Op 22 juni 1798, ‘in het 4. Jaar der Bataafse Vrijheid’ kwam het gemeentebestuur bijeen, onder de nieuwe naam ‘het intermediair Gemeente Bestuur van Oostveen c.s.’  Het ‘voorlopige’ karakter van het zittende dorpsbestuur was veroorzaakt door de tien dagen daarvoor gepleegde tweede staatsgreep in Den Haag. [Generaal Daendels neemt afscheid van luitenant-kolonel Krayenhoff, Adriaan de Lelie, 1795. Rijksmuseum Amsterdam.]

 

Meer informatie

Tijdens de genoemd tweede staatsgreep werden radicale ‘unitaristen’ door Daendels c.s.  uit het landsbestuur gezet en gearresteerd. [Over de eerste staatsgreep en de begrippen ‘unitaristen’ en ‘federalisten’ klikke men HIER.]

Op 3  juli 1798 behandelde het Maartensdijkse bestuur een  brief van Departement van Inwendige Politie en Toezigt op den Staat van Dijken, Wegen en Wateren’  van 29 juni.  ‘Den Haag’ wilde weten: ‘waren er ook politiek schadelijke of verdachte activiteiten?’ De brief begon met de vaststelling dat ‘ieder dien van het belang van ons Vaderland oprechtelijk ter harte gaat’, door ‘de gebeurtenissen van den 12. deezer blijmoedig toejuicht […] [Er waren immers nog steeds] ‘eigenbelang zoekenden, en intriganten welke het vernietigt inconstitutioneel [ongrondwettig] gouvernement deezer Republicq van alle zijden omringden en die zich nu als te leur gesteld zien om hunnen schadelijke oogmerken  te berijken. […] [Lieden die] zich teegens de thans plaats hebbende orde van zaaken trachten te verzetten’!

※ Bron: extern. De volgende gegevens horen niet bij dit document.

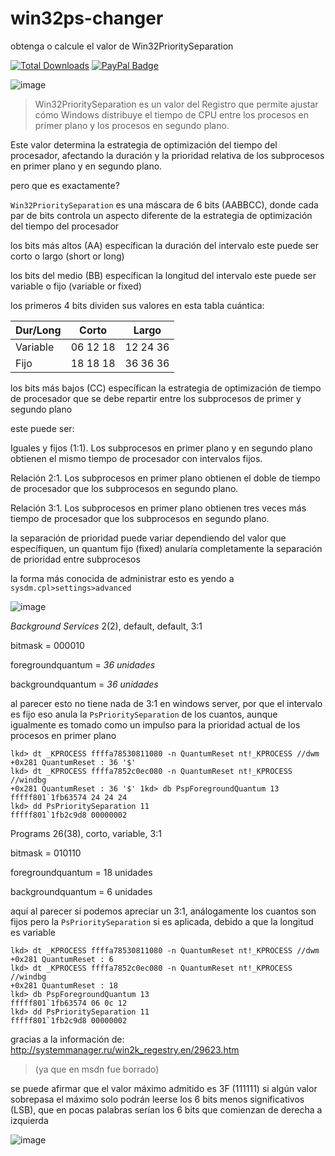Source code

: # win32ps-changer
obtenga o calcule el valor de Win32PrioritySeparation

[![Total Downloads](https://img.shields.io/github/downloads/LuSlower/win32ps-changer/total.svg)](https://github.com/LuSlower/win32ps-changer/releases) [![PayPal Badge](https://img.shields.io/badge/PayPal-003087?logo=paypal&logoColor=fff&style=flat)](https://paypal.me/eldontweaks) 

![image](https://github.com/user-attachments/assets/8695e78b-af1d-44ee-9c1a-037d85002b2e)

> Win32PrioritySeparation es un valor del Registro que permite ajustar cómo Windows distribuye el tiempo de CPU entre los procesos en primer plano y los procesos en segundo plano.

Este valor determina la estrategia de optimización del tiempo del procesador, afectando la duración y la prioridad relativa de los subprocesos en primer plano y en segundo plano.

pero que es exactamente?

`Win32PrioritySeparation` es una máscara de 6 bits (AABBCC), donde cada par de bits controla un aspecto diferente de la estrategia de optimización del tiempo del procesador

los bits más altos (AA)
específican la duración del intervalo
este puede ser corto o largo (short or long)

los bits del medio (BB)
específican la longitud del intervalo
este puede ser variable o fijo (variable or fixed)

los primeros 4 bits dividen sus valores en esta tabla cuántica:

| Dur/Long |  Corto   |  Largo     |
|----------|----------|------------|
| Variable | 06 12 18 | 12 24 36  |
| Fijo     | 18 18 18 | 36 36 36  |

los bits más bajos (CC)
específican la estrategia de optimización de tiempo de procesador que se debe repartir entre los subprocesos de primer y segundo plano

este puede ser:

Iguales y fijos (1:1). Los subprocesos en primer plano y en segundo plano obtienen el mismo tiempo de procesador con intervalos fijos.

Relación 2:1. Los subprocesos en primer plano obtienen el doble de tiempo de procesador que los subprocesos en segundo plano.

Relación 3:1. Los subprocesos en primer plano obtienen tres veces más tiempo de procesador que los subprocesos en segundo plano. 

la separación de prioridad puede variar dependiendo del valor que específiquen, un quantum fijo (fixed) anularía completamente la separación de prioridad entre subprocesos 

la forma más conocida de administrar esto es yendo a `sysdm.cpl>settings>advanced` 

![image](https://github.com/LuSlower/Win32Ps-Changer/assets/148411728/b110a7e4-7c5f-4be6-b30d-58b20c8ad995)

_Background Services_
2(2), default, default, 3:1

bitmask = 000010

foregroundquantum = _36 unidades_

backgroundquantum = _36 unidades_

al parecer esto no tiene nada de 3:1
en windows server, por que el intervalo es fijo eso anula la `PsPrioritySeparation` de los cuantos,
aunque igualmente es tomado como un impulso para la prioridad actual de los procesos en primer plano

```
lkd> dt _KPROCESS ffffa78530811080 -n QuantumReset nt!_KPROCESS //dwm
+0x281 QuantumReset : 36 '$'
lkd> dt _KPROCESS ffffa7852c0ec080 -n QuantumReset nt!_KPROCESS //windbg
+0x281 QuantumReset : 36 '$' 1kd> db PspForegroundQuantum 13
fffff801`1fb63574 24 24 24
lkd> dd PsPrioritySeparation 11
fffff801`1fb2c9d8 00000002
```

Programs
26(38), corto, variable, 3:1

bitmask = 010110

foregroundquantum = 18 unidades

backgroundquantum = 6 unidades

aquí al parecer si podemos apreciar un 3:1, análogamente los cuantos son fijos pero la `PsPrioritySeparation` si es aplicada, debido a que la longitud es variable 

```
lkd> dt _KPROCESS ffffa78530811080 -n QuantumReset nt!_KPROCESS //dwm
+0x281 QuantumReset : 6
lkd> dt _KPROCESS ffffa7852c0ec080 -n QuantumReset nt!_KPROCESS //windbg
+0x281 QuantumReset : 18
lkd> db PspForegroundQuantum 13
fffff801`1fb63574 06 0c 12
lkd> dd PsPrioritySeparation 11
fffff801`1fb2c9d8 00000002
```

gracias a la información de:
http://systemmanager.ru/win2k_regestry.en/29623.htm

> (ya que en msdn fue borrado)

se puede afirmar que el valor máximo admitido es 3F (111111)
si algún valor sobrepasa el máximo solo podrán leerse los 6 bits menos significativos (LSB), que en pocas palabras serían los 6 bits que comienzan de derecha a izquierda 

![image](https://github.com/LuSlower/Win32Ps-Changer/assets/148411728/8a544a45-f67f-4c3c-acec-0cdb850c2f7c)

Het departement wilde zo snel mogelijk informatie of dat soort personen ook in Maartensdijk of Oostveen te vinden waren.  ‘President’ Meerland, de voorzitter van het Maartensdijkse gemeentebestuur liet noteren, ‘dat in ons ressort zoodanige dingen of personen niet gevonden worden’. Dit werd aangevuld door raadslid ‘burger  Van Dijk’ met de mededeling dat, ‘mocht dat wel zo zijn, Den Haag meteen op de hoogte zou worden gesteld.

Het waren merkwaardige conclusies als men kennis neemt van  een  stuk in dat bijna twee weken eerder door het gemeentebestuur naar Utrecht was gestuurd.  Op 22 juni had ‘het intermediair Gemeente Bestuur van Oostveen c.s.’ aan het voormalige gewest Utrecht laten weten, dat belastinginner en raadslid Jan van Zijtveld een aanhanger was van Willem V.  ‘Burger H. Jongeneel’  – die het gemeentelijke geld beheerde en secretaris van het gemeentebestuur was –  was daarentegen ‘de tegenwoordige orde van zaaken volkoomen […] toegedaan’. Hetzelfde gold voor Roeland van Meerland, inner van de accijnzen op wijn en zoals gezegd voorzitter, ‘president’ van het gemeentebestuur.

Dit gemeentebestuur vergaderde intussen in juli 1798 niet meer in Utrecht, maar ten huize van dezelfde Jan van Zijtveld ‘aan de Maartensdijk’. In augustus 1798 kwam het bestuur bijeen in de gerechtskamer, het voormalige schoutshuis. [Klik voor meer informatie daarover HIER. ]

 

AD

 

Bron: Regionaal Historisch Centrum Vecht en Venen, inventaris nr. 1033 (gerecht Oostveen), nr. 1: Resoluties van de geërfden van Oostveen, 1639 -1682, 1764 – 1796, voortgezet als resolutieboek van het intermediair gemeentebestuur, 1798 – 1800 (met name het Resolutie Boek van het Intermediair Gemeente Bestuur van Oostveen c.s. begonnen 10 april 1798).